Les pourvois de A. K. sont dirigés contre des arrêts rendus les 18 novembre et 9 décembre 2003 par la cour d'appel de Bruxelles, chambre des mises en accusation.
II. La procédure devant la Cour
Le conseiller Jean de Codt a fait rapport.
L'avocat général Raymond Loop a conclu.
III. Les moyens de cassation
Les demandeurs M. A. K. et K. S. présentent un moyen dans un mémoire annexé au présent arrêt, en copie certifiée conforme.
Le demandeur A. K. présente, dans un mémoire annexé au présent arrêt, en copie certifiée conforme, un moyen contre l'arrêt du 18 novembre 2003 et deux moyens contre celui du 9 décembre 2003.

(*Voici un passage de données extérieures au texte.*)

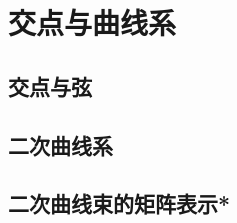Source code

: \section{交点与曲线系}
\label{sec:quadratic-intersections-and-families}


\subsection{交点与弦}
\label{subsec:quadratic-intersections-and-chords}

\subsection{二次曲线系}
\label{subsec:quadratic-conic-families}

\subsection{二次曲线束的矩阵表示*}
\label{subsec:quadratic-conic-pencil-matrices}

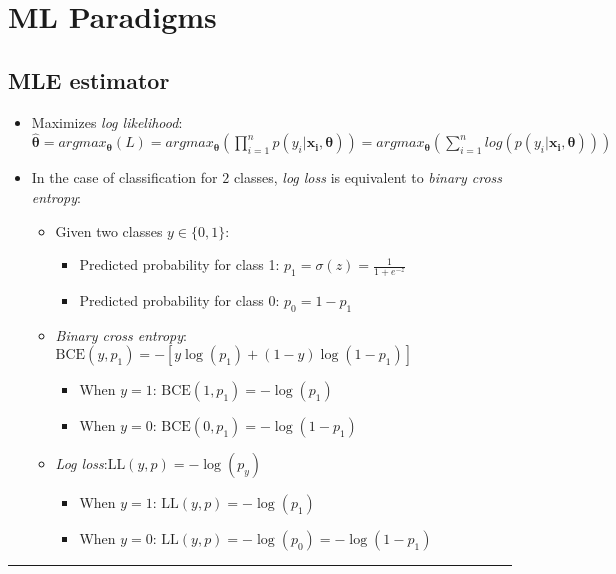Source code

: \section{ML Paradigms}
\subsection*{MLE estimator}
\begin{itemize}
    \item Maximizes \emph{log likelihood}: $\hat{\boldsymbol{\theta}} = argmax_{\boldsymbol{\theta}}(L) = argmax_{\boldsymbol{\theta}}(\prod_{i=1}^n p(y_i |\boldsymbol{x_i}, \boldsymbol{\theta})) = argmax_{\boldsymbol{\theta}}(\sum_{i=1}^n log(p(y_i |\boldsymbol{x_i}, \boldsymbol{\theta})))$
    \item In the case of classification for $2$ classes, \emph{log loss} is equivalent to \emph{binary cross entropy}:
    \begin{itemize}
        \item Given two classes $y \in \{0, 1\}$:
            \begin{itemize}
                \item Predicted probability for class 1: $p_1 = \sigma(z) = \frac{1}{1 + e^{-z}}$
                \item Predicted probability for class 0: $p_0 = 1 - p_1$
            \end{itemize}
        \item \emph{Binary cross entropy}: $\text{BCE}(y, p_1) = -[ y \log(p_1) + (1 - y) \log(1 - p_1) ]$
        \begin{itemize}
            \item When $y = 1$: $\text{BCE}(1, p_1) = -\log(p_1)$
            \item When $y = 0$: $\text{BCE}(0, p_1) = -\log(1 - p_1)$
        \end{itemize}
        \item \emph{Log loss}:$\text{LL}(y, p) = - \log(p_y)$
        \begin{itemize}
            \item When $y = 1$: $\text{LL}(y, p) = -\log(p_1)$
            \item When $y = 0$: $\text{LL}(y, p) = -\log(p_0) = -\log(1 - p_1)$
        \end{itemize}
    \end{itemize}
\end{itemize}

{\color{black}\hrule height 0.001mm}

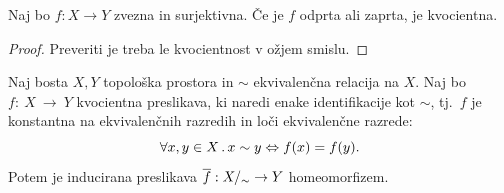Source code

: \begin{lema}
    Naj bo \(f: X \to Y\) zvezna in surjektivna. Če je \(f\) odprta ali zaprta, je kvocientna.
\end{lema}

\begin{proof}
    Preveriti je treba le kvocientnost v ožjem smislu.
\end{proof}

\begin{izrek}
    Naj bosta \(X, Y\) topološka prostora in \(\sim\) ekvivalenčna relacija na \(X\). Naj bo \(f:~X~\to~Y\) kvocientna preslikava, ki naredi enake identifikacije kot \(\sim\), tj.\ \(f\) je konstantna na ekvivalenčnih razredih in loči ekvivalenčne razrede:
    \[\forall x, y \in X \,.\, x \sim y \Leftrightarrow f(x) = f(y).\]
    Potem je inducirana preslikava \(\overline{f}: {X/_\sim} \to Y\) homeomorfizem.
\end{izrek}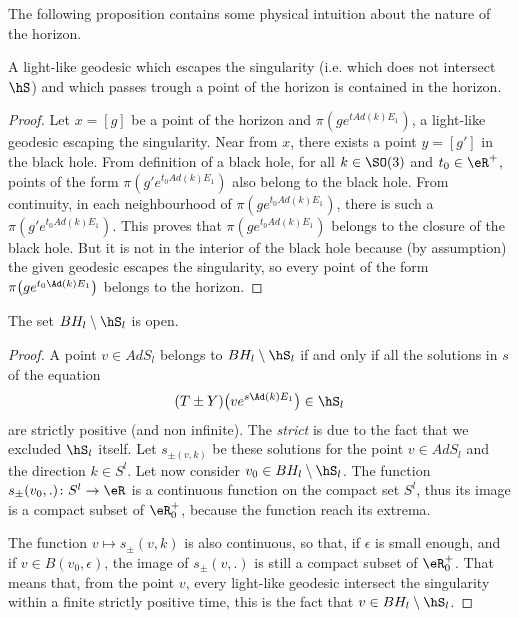 The following proposition contains some physical intuition about the nature of the horizon.

\begin{proposition}
	A light-like geodesic which escapes the singularity (i.e. which does not intersect $\hS$) and which passes trough a point of the horizon is contained in the horizon.
\end{proposition}

\begin{proof}
	Let $x=[g]$ be a point of the horizon and $\pi(ge^{tAd(k)E_1})$, a light-like geodesic escaping the singularity. Near from $x$, there exists a point $y=[g']$ in the black hole. From definition of a black hole, for all $k\in \SO(3)$ and $t_{0}\in\eR^{+}$, points of the form  $\pi(g'e^{t_0Ad(k)E_1})$ also belong to the black hole. From continuity, in each neighbourhood of $\pi(ge^{t_0Ad(k)E_1})$, there is such a $\pi(g'e^{t_0Ad(k)E_1})$. This proves that $\pi(ge^{t_0Ad(k)E_1})$ belongs to the closure of the black hole. But it is not in the interior of the black hole because (by assumption) the given geodesic escapes the singularity, so every point of the form $\pi\big( g e^{t_0\Ad(k)E_1} \big)$ belongs to the horizon.
\end{proof}

\begin{proposition}		\label{PropTNFerme}
	The set $BH_l\setminus\hS_l$ is open.
\end{proposition}

\begin{proof}
	A point $v\in AdS_l$ belongs to $BH_l\setminus\hS_l$ if and only if all  the solutions in $s$ of the equation
	\begin{equation}
		(T\pm Y)\big( v e^{s\Ad(k)E_1} \big)\in\hS_l
	\end{equation}
	are strictly positive (and non infinite). The \emph{strict} is due to the fact that we excluded $\hS_l$ itself. Let $s_{\pm(v,k)}$ be these solutions for the point $v\in AdS_l$ and the direction $k\in S^l$. Let now consider $v_0\in BH_l\setminus\hS_l$. The function $s_{\pm}(v_0,.)\colon S^l\to \eR$ is a continuous function on the compact set $S^l$, thus its image is a compact subset of $\eR_0^+$, because the function reach its extrema.

	The function $v\mapsto s_{\pm}(v,k)$ is also continuous, so that, if $\epsilon$ is small enough, and if $v\in B(v_0,\epsilon)$, the image of $s_{\pm}(v,.)$ is still a compact subset of $\eR_0^+$. That means that, from the point $v$, every light-like geodesic intersect the singularity within a finite strictly positive time, this is the fact that $v\in BH_l\setminus\hS_l$.
\end{proof}

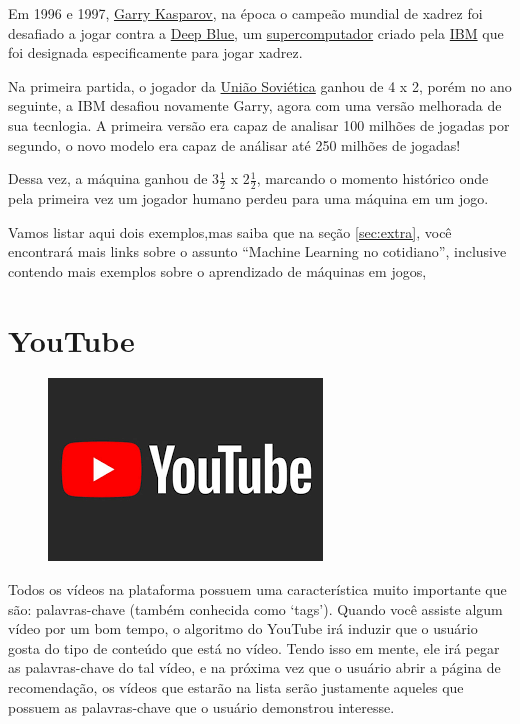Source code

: \documentclass[12pt]{article}
\begin{document}
    Em 1996 e 1997, \href{https://pt.wikipedia.org/wiki/Garry_Kasparov}{Garry Kasparov}, 
    na época o campeão mundial de xadrez foi desafiado
    a jogar contra a \href{https://pt.wikipedia.org/wiki/Deep_Blue}{Deep Blue}, um \href{https://canaltech.com.br/produtos/o-que-e-supercomputador/}{supercomputador} 
    criado pela \href{https://pt.wikipedia.org/wiki/IBM}{IBM} que foi designada especificamente para jogar xadrez. 

    Na primeira partida, o jogador da \href{https://pt.wikipedia.org/wiki/Uni%C3%A3o_Sovi%C3%A9tica}{União Soviética} 
    ganhou de 4 x 2, porém no ano seguinte, a IBM desafiou novamente Garry, agora com uma versão melhorada de sua tecnlogia. A 
    primeira versão era capaz de analisar 100 milhões de jogadas por segundo, o novo modelo era capaz
    de análisar até 250 milhões de jogadas!

    Dessa vez, a máquina ganhou de \(3\frac{1}{2}\) x \(2\frac{1}{2}\), marcando o momento histórico 
    onde pela primeira vez um jogador humano perdeu para uma máquina em um jogo.

    Vamos listar aqui dois exemplos,mas saiba que na seção \ref{sec:extra}, você encontrará mais links sobre o assunto “Machine Learning no cotidiano”, inclusive
    contendo mais exemplos sobre o aprendizado de máquinas em jogos, 

    \newpage
    \section{YouTube} \label{sec:youtube}

    \begin{figure}[htp]
        \centering
        \includegraphics{youtube.png}
    \end{figure}

    Todos os vídeos na plataforma possuem uma característica muito importante
    que são: palavras-chave (também conhecida como ‘tags’). Quando você 
    assiste algum vídeo por um bom tempo, o algoritmo do YouTube irá induzir que 
    o usuário gosta do tipo de conteúdo que está no vídeo. Tendo isso em mente,
    ele irá pegar as palavras-chave do tal vídeo, e na próxima vez que o usuário 
    abrir a página de recomendação, os vídeos que estarão na lista serão 
    justamente aqueles que possuem as palavras-chave que o usuário demonstrou interesse.
\end{document}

IV. La décision de la Cour
A. Sur le pourvoi dirigé par A. K. contre l'arrêt du 18 novembre 2003:
Attendu que le demandeur s'est pourvu contre cet arrêt le 19 décembre 2003;
Attendu que le délai de quinze jours francs prévu à l'article 373 du Code d'instruction criminelle court à compter du lendemain du jour où l'arrêt a été prononcé;
Que, hors le cas prévu à l'article 40, alinéa 4, de la loi du 15 juin 1935 relative à l'emploi des langues en matière judiciaire, le cas de force majeure et le cas du condamné qui, dans les quinze jours de la prononciation de l'arrêt de condamnation, se pourvoit contre l'arrêt de renvoi, le pourvoi formé après l'expiration du délai précité est irrecevable;
B. Sur les pourvois dirigés par M. A. K. et K. S. contre l'arrêt du 18 novembre 2003:
Sur le moyen unique, invoqué en termes similaires par chacun des deux demandeurs:
Attendu que le principe général du droit relatif à l'impartialité du juge constitue une règle fondamentale de l'organisation judiciaire; que les justiciables y trouvent la garantie que le juge appliquera la loi de manière égale;
Attendu que la condition essentielle de l'impartialité du juge d'instruction est son indépendance totale à l'égard des parties, en manière telle qu'il ne puisse s'exposer au soupçon de partialité dans l'instruction des faits, que ce soit à charge ou à décharge;
Que le juge d'instruction ne cesse à aucun moment d'être un juge ne pouvant susciter dans l'esprit des parties ou dans l'opinion générale une apparence de partialité; qu'aucune circonstance ne le dispense de ce devoir;
Attendu qu'il ressort des conclusions, déposées devant la chambre du conseil par M. A. K. et devant la chambre des mises en accusation par les demandeurs, que le juge d'instruction saisi de la cause a été entendu comme témoin le 14 mars 1997par la commission parlementaire chargée d'enquêter sur la criminalité organisée en Belgique ;
Que, selon ces conclusions, le magistrat instructeur a exposé les caractéristiques de la criminalité organisée en «se basant sur une affaire de fraude en matière de produits pétroliers, à l'instruction au parquet de Bruxelles», et a conclu sa déposition comme suit:
«Si j'en reviens à la définition empirique allemande, acceptée par les procureurs généraux - la définition en cinq caractéristiques générales avec les trois éléments accessoires - et que je mets en parallèle l'exemple que je viens de vous donner, j'aboutis au constat suivant: pour ce qui est des caractéristiques générales, d'abord, les délits qui, en soi ou dans leur totalité, ont un impact considérable, l'ampleur de la fraude et les mécanismes mis en place sont suffisamment importants pour comprendre que cela répond au premier point de la définition: plus de cent pompes blanches, problématique du droit social, problématique du blanchiment, indices de l'argent provenant de la drogue et réinvestissement au Pakistan après passage en Belgique, fraudes à la TVA et aux accises.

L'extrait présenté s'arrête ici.